Could not open /dev/grsec.

PostPosted: Tue Dec 07, 2004 1:48 am
by AxeIA
After I do this:

tar -zxf gradm-2.0.2.tar.gz
cd gradm2
make
make install

I try to enable the system so that I can use grsecurity, and i get this error message.

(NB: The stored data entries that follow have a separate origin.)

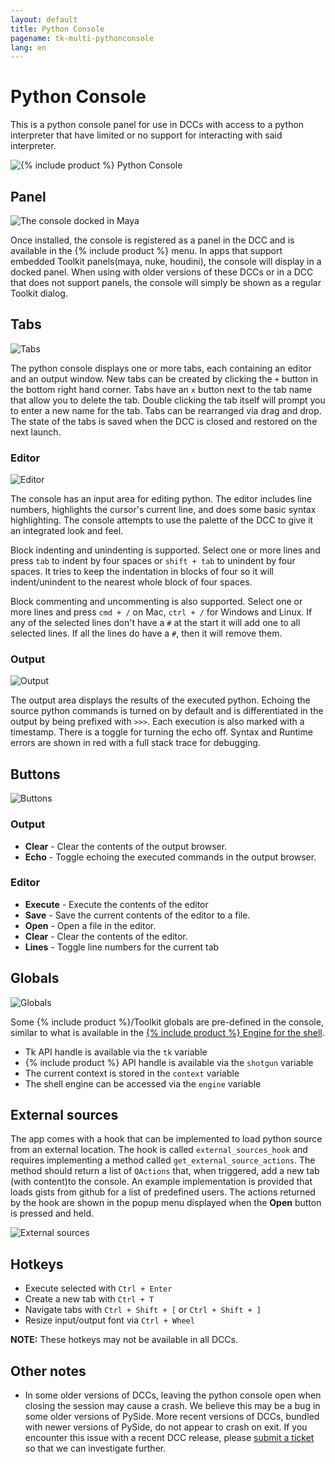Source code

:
 ```yaml
---
layout: default
title: Python Console
pagename: tk-multi-pythonconsole
lang: en
---
```


# Python Console

This is a python console panel for use in DCCs with access to a python interpreter that have limited or no support for interacting with said interpreter.

![{% include product %} Python Console](../images/apps/multi-pythonconsole-python_console.png)

## Panel

![The console docked in Maya](../images/apps/multi-pythonconsole-docked.png)

Once installed, the console is registered as a panel in the DCC and is available in the {% include product %} menu. In apps that support embedded Toolkit panels(maya, nuke, houdini), the console will display in a docked panel. When using with older versions of these DCCs or in a DCC that does not support panels, the console will simply be shown as a regular Toolkit dialog.

## Tabs

![Tabs](../images/apps/multi-pythonconsole-tabs.png)

The python console displays one or more tabs, each containing an editor and an output window. New tabs can be created by clicking the `+` button in the bottom right hand corner. Tabs have an `x` button next to the tab name that allow you to delete the tab. Double clicking the tab itself will prompt you to enter a new name for the tab. Tabs can be rearranged via drag and drop. The state of the tabs is saved when the DCC is closed and restored on the next launch.

### Editor

![Editor](../images/apps/multi-pythonconsole-input.png)

The console has an input area for editing python. The editor includes line numbers, highlights the cursor's current line, and does some basic syntax highlighting. The console attempts to use the palette of the DCC to give it an integrated look and feel.

Block indenting and unindenting is supported. Select one or more lines and press `tab` to indent by four spaces or `shift + tab` to unindent by four spaces. It tries to keep the indentation in blocks of four so it will indent/unindent to the nearest whole block of four spaces.

Block commenting and uncommenting is also supported. Select one or more lines and press `cmd + /` on Mac, `ctrl + /` for Windows and Linux. If any of the selected lines don't have a `#` at the start it will add one to all selected lines. If all the lines do have a `#`, then it will remove them.

### Output

![Output](../images/apps/multi-pythonconsole-output.png)

The output area displays the results of the executed python. Echoing the source python commands is turned on by default and is differentiated in the output by being prefixed with `>>>`. Each execution is also marked with a timestamp. There is a toggle for turning the echo off. Syntax and Runtime errors are shown in red with a full stack trace for debugging.

## Buttons

![Buttons](../images/apps/multi-pythonconsole-buttons.png)

### Output

* **Clear** - Clear the contents of the output browser.
* **Echo** - Toggle echoing the executed commands in the output browser.

### Editor

* **Execute** - Execute the contents of the editor
* **Save** - Save the current contents of the editor to a file.
* **Open** - Open a file in the editor.
* **Clear** - Clear the contents of the editor.
* **Lines** - Toggle line numbers for the current tab

## Globals

![Globals](../images/apps/multi-pythonconsoleglobals.png)

Some {% include product %}/Toolkit globals are pre-defined in the console, similar to what is available in the [{% include product %} Engine for the shell](https://support.shotgunsoftware.com/entries/95441287).

 * Tk API handle is available via the `tk` variable
 * {% include product %} API handle is available via the `shotgun` variable
 * The current context is stored in the `context` variable
 * The shell engine can be accessed via the `engine` variable

## External sources

The app comes with a hook that can be implemented to load python source from an external location. The hook is called `external_sources_hook` and requires implementing a method called `get_external_source_actions`. The method should return a list of `QActions` that, when triggered, add a new tab (with content)to the console. An example implementation is provided that loads gists from github for a list of predefined users. The actions returned by the hook are shown in the popup menu displayed when the **Open** button is pressed and held.

![External sources](../images/apps/multi-pythonconsole-external_sources.png)

## Hotkeys

* Execute selected with `Ctrl + Enter`
* Create a new tab with `Ctrl + T`
* Navigate tabs with `Ctrl + Shift + [` or `Ctrl + Shift + ]`
* Resize input/output font via `Ctrl + Wheel`

**NOTE:** These hotkeys may not be available in all DCCs.

## Other notes

* In some older versions of DCCs, leaving the python console open when closing the session may cause a crash. We believe this may be a bug in some older versions of PySide. More recent versions of DCCs, bundled with newer versions of PySide, do not appear to crash on exit. If you encounter this issue with a recent DCC release, please [submit a ticket](https://knowledge.autodesk.com/contact-support) so that we can investigate further.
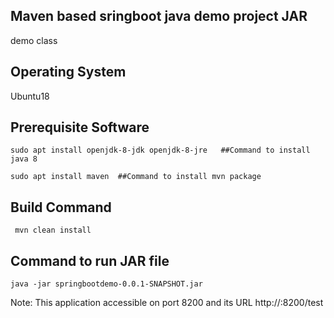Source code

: ## Maven based sringboot java demo project JAR
demo class 

## Operating System
Ubuntu18

## Prerequisite Software
```
sudo apt install openjdk-8-jdk openjdk-8-jre   ##Command to install java 8

sudo apt install maven  ##Command to install mvn package
```
## Build Command

```
 mvn clean install
```

## Command to run JAR file
```
java -jar springbootdemo-0.0.1-SNAPSHOT.jar

```

Note: This application accessible on port 8200 and its URL http://<IPAddress>:8200/test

Could not open /dev/grsec.
open: no such device or address

The file appears to be in the /dev/ folder but i can do nothing with it. Is this how i use grsecurity features. Is there another way to use grsecurity. All that i want to do is be able to demonstrate some of the features of grsecurity for school.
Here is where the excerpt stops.